When I first started out on this book Widget took a strong line with me on the subject of description. She said: ‘Cut it out.’ She said nobody ever read Jerome K. Jerome’s descriptions. She said life is too short nowadays for all that stuff about the piper at the gates of dawn and the perfume of the beech nuts wafting across to you from the small island in the stream - or was she getting mixed up with The Wind in the Willows’? Anyway, I know what she means. Besides, when dawn breaks over you in a three-man tent, the only perfume likely to come wafting across is from Henry’s socks, which he insists on keeping on in bed and then pushing through the hole in the bottom of his sleeping-bag and wiggling around in front of your face when you’ve woken up too early and are trying to get back to sleep again.

On the other hand that’s just Widget’s point of view. There may be people, in fact I hope there are, who would give their eye teeth for a nice meaty description: the sort of people who like to have it roll over them in chunks. And, of course, one must consider the author, who has the problem - if you look at it from my angle for a moment - of indicating the passage of time on a long afternoon’s slog without distasteful resort to talking about Henry’s breathing habits or Fraser’s strange choice of words when he trips up and falls in a puddle.

So what we shall do is this. We shall turn, dear reader, and look back from our vantage point on the hillside across the Vale of Severn, and we shall assume for the purposes of the exercise that the twin towns of Welshpool and Montgomery are both in our sights and we shall give a reasonably brief and imaginative description of them, and then we shall sort of pan the thing round and bring it back to where we are standing.

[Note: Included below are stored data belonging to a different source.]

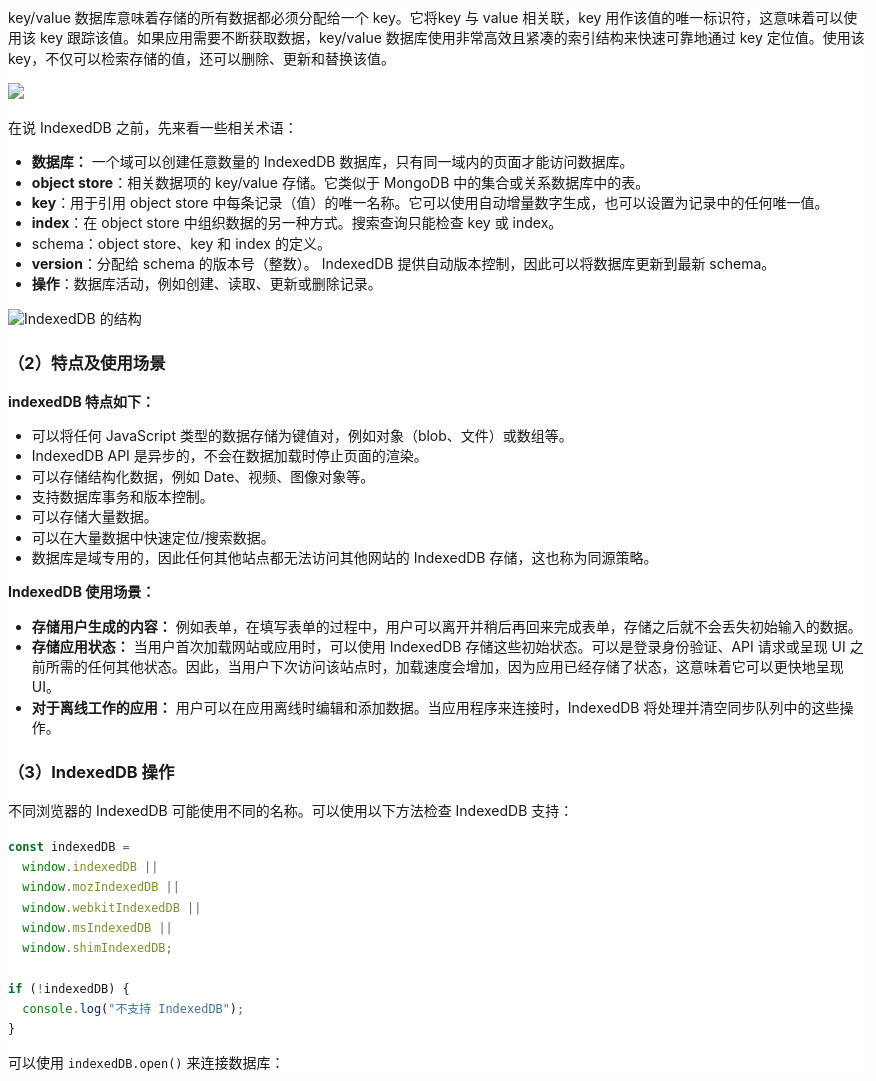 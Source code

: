 key/value 数据库意味着存储的所有数据都必须分配给一个 key。它将key 与 value 相关联，key 用作该值的唯一标识符，这意味着可以使用该 key 跟踪该值。如果应用需要不断获取数据，key/value 数据库使用非常高效且紧凑的索引结构来快速可靠地通过 key 定位值。使用该 key，不仅可以检索存储的值，还可以删除、更新和替换该值。

![](https://p3-juejin.byteimg.com/tos-cn-i-k3u1fbpfcp/e5a72d33e8424041b0ee752fb7b89192~tplv-k3u1fbpfcp-jj-mark:0:0:0:0:q75.image#?w=1213&h=387&s=21596&e=webp&b=fdfdfd)

在说 IndexedDB 之前，先来看一些相关术语：

- **数据库：** 一个域可以创建任意数量的 IndexedDB 数据库，只有同一域内的页面才能访问数据库。
- **object store**：相关数据项的 key/value 存储。它类似于 MongoDB 中的集合或关系数据库中的表。
- **key**：用于引用 object store 中每条记录（值）的唯一名称。它可以使用自动增量数字生成，也可以设置为记录中的任何唯一值。
- **index**：在 object store 中组织数据的另一种方式。搜索查询只能检查 key 或 index。
- schema：object store、key 和 index 的定义。
- **version**：分配给 schema 的版本号（整数）。 IndexedDB 提供自动版本控制，因此可以将数据库更新到最新 schema。
- **操作**：数据库活动，例如创建、读取、更新或删除记录。

![](https://p3-juejin.byteimg.com/tos-cn-i-k3u1fbpfcp/19bda77f7f32465abd70fc0df2f1e693~tplv-k3u1fbpfcp-jj-mark:0:0:0:0:q75.image#?w=1060&h=500&s=20446&e=webp&b=fdfafa "IndexedDB 的结构")

### （2）特点及使用场景

**indexedDB 特点如下：**

- 可以将任何 JavaScript 类型的数据存储为键值对，例如对象（blob、文件）或数组等。
- IndexedDB API 是异步的，不会在数据加载时停止页面的渲染。
- 可以存储结构化数据，例如 Date、视频、图像对象等。
- 支持数据库事务和版本控制。
- 可以存储大量数据。
- 可以在大量数据中快速定位/搜索数据。
- 数据库是域专用的，因此任何其他站点都无法访问其他网站的 IndexedDB 存储，这也称为同源策略。

**IndexedDB 使用场景：**

- **存储用户生成的内容：** 例如表单，在填写表单的过程中，用户可以离开并稍后再回来完成表单，存储之后就不会丢失初始输入的数据。
- **存储应用状态：** 当用户首次加载网站或应用时，可以使用 IndexedDB 存储这些初始状态。可以是登录身份验证、API 请求或呈现 UI 之前所需的任何其他状态。因此，当用户下次访问该站点时，加载速度会增加，因为应用已经存储了状态，这意味着它可以更快地呈现 UI。
- **对于离线工作的应用：** 用户可以在应用离线时编辑和添加数据。当应用程序来连接时，IndexedDB 将处理并清空同步队列中的这些操作。

### （3）IndexedDB 操作

不同浏览器的 IndexedDB 可能使用不同的名称。可以使用以下方法检查 IndexedDB 支持：

```js
const indexedDB =
  window.indexedDB ||
  window.mozIndexedDB ||
  window.webkitIndexedDB ||
  window.msIndexedDB ||
  window.shimIndexedDB;

if (!indexedDB) {
  console.log("不支持 IndexedDB");
}
```

可以使用 `indexedDB.open()` 来连接数据库：
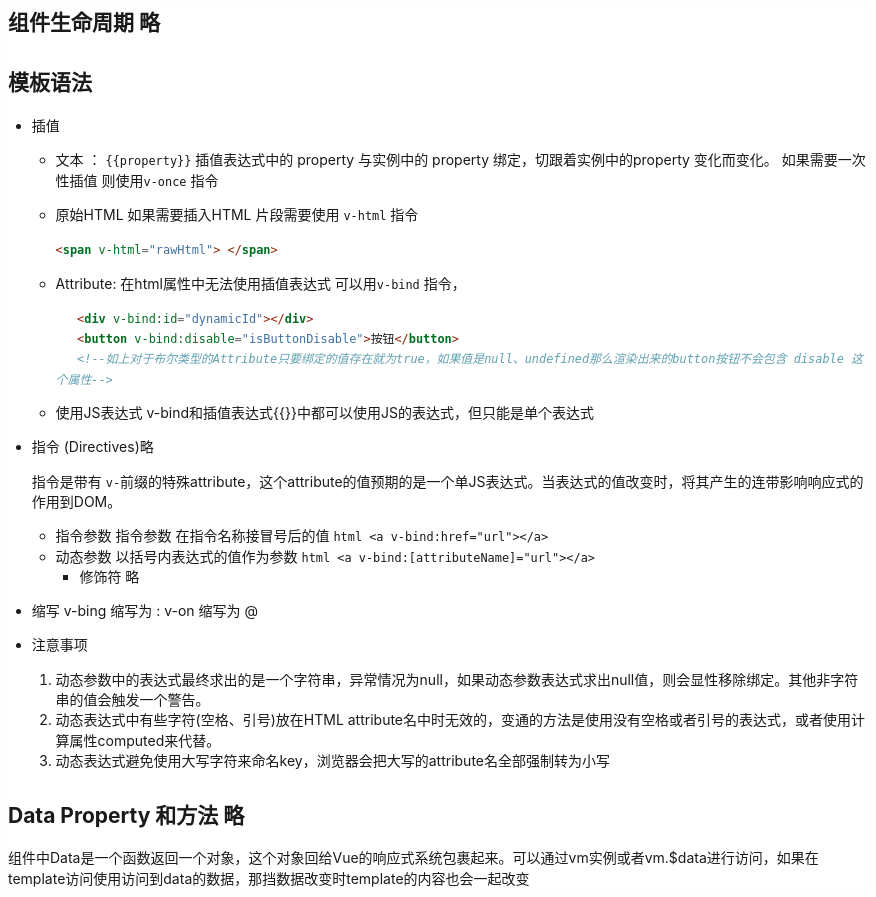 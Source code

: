 ## 组件生命周期 略

## 模板语法

- 插值
  - 文本 ：
     `{{property}}`  插值表达式中的 property 与实例中的 property 绑定，切跟着实例中的property 变化而变化。 如果需要一次性插值 则使用`v-once` 指令
  
  - 原始HTML
    如果需要插入HTML 片段需要使用 `v-html` 指令 
  	```html
  	<span v-html="rawHtml"> </span> 
  	
  	```
  - Attribute:
     在html属性中无法使用插值表达式 可以用`v-bind` 指令，
     ```html
      	<div v-bind:id="dynamicId"></div>
      	<button v-bind:disable="isButtonDisable">按钮</button>
      	<!--如上对于布尔类型的Attribute只要绑定的值存在就为true，如果值是null、undefined那么渲染出来的button按钮不会包含 disable 这个属性-->
     ```
  - 使用JS表达式
     v-bind和插值表达式{{}}中都可以使用JS的表达式，但只能是单个表达式
  
- 指令 (Directives)略

  指令是带有 `v-`前缀的特殊attribute，这个attribute的值预期的是一个单JS表达式。当表达式的值改变时，将其产生的连带影响响应式的作用到DOM。
  - 指令参数
    指令参数 在指令名称接冒号后的值
		```html
    <a v-bind:href="url"></a>
		```
  - 动态参数 以括号内表达式的值作为参数
		```html
    <a v-bind:[attributeName]="url"></a>
		```
	- 修饰符 略
	
- 缩写
	v-bing 缩写为 :
	v-on   缩写为 @
	
- 注意事项

  1. 动态参数中的表达式最终求出的是一个字符串，异常情况为null，如果动态参数表达式求出null值，则会显性移除绑定。其他非字符串的值会触发一个警告。
	2. 动态表达式中有些字符(空格、引号)放在HTML attribute名中时无效的，变通的方法是使用没有空格或者引号的表达式，或者使用计算属性computed来代替。
	3. 动态表达式避免使用大写字符来命名key，浏览器会把大写的attribute名全部强制转为小写

## Data Property 和方法 略

组件中Data是一个函数返回一个对象，这个对象回给Vue的响应式系统包裹起来。可以通过vm实例或者vm.$data进行访问，如果在template访问使用访问到data的数据，那挡数据改变时template的内容也会一起改变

In point of fact our description of Welshpool and Montgomery has got to be brief and imaginative because I don’t know the first thing about either of ‘em. You will recall that the only sidelong glance we got at Welshpool was when Mr Elton-Willis very nicely nipped through it with us in the back of his car. And as far as Montgomery is concerned, we would almost certainly have slipped into that for a cup that cheers round about eleven o’clock, if it hadn’t been for the fact that we had that talkative idiot with us at the time, and we needed his pubside prattle like we needed concrete boots. All this is to your advantage, however, gentle reader, because it means we can launch into a full flood of soul on the subject of Welshpool and Montgomery without having our minds cluttered by any preconceived ideas.

Ahem.

The towns of Welshpool and Montgomery are both much of a muchness. Oh, yes. It is quite common for citizens of Welshpool to walk into Montgomery and vice-versa and ask to see the Bank Manager or something like that and then find out that they are in the wrong town and say, ‘Is this Montgomery? Well, stack me! I thought it was Welshpool.’ Both boroughs were of early foundation, but that needn’t bother us because they were smashed up so frequently and systematically in the border wars that it wasn’t till Tudor times that people started putting cement in between the bricks in the hope that the houses might actually be allowed to stand up. In the late sixteenth century they petitioned the Crown for a royal charter, an event which gave rise to Queen Elizabeth’s much publicised ‘You’ve got to be joking’ remark, and after that they settled down into a sort of sedate decorum and gradually filled up with firms of Chartered Accountants and Solicitors with names like Orle, Mowth, and Trosiers, and Bickerstaff and Poss. So much for history.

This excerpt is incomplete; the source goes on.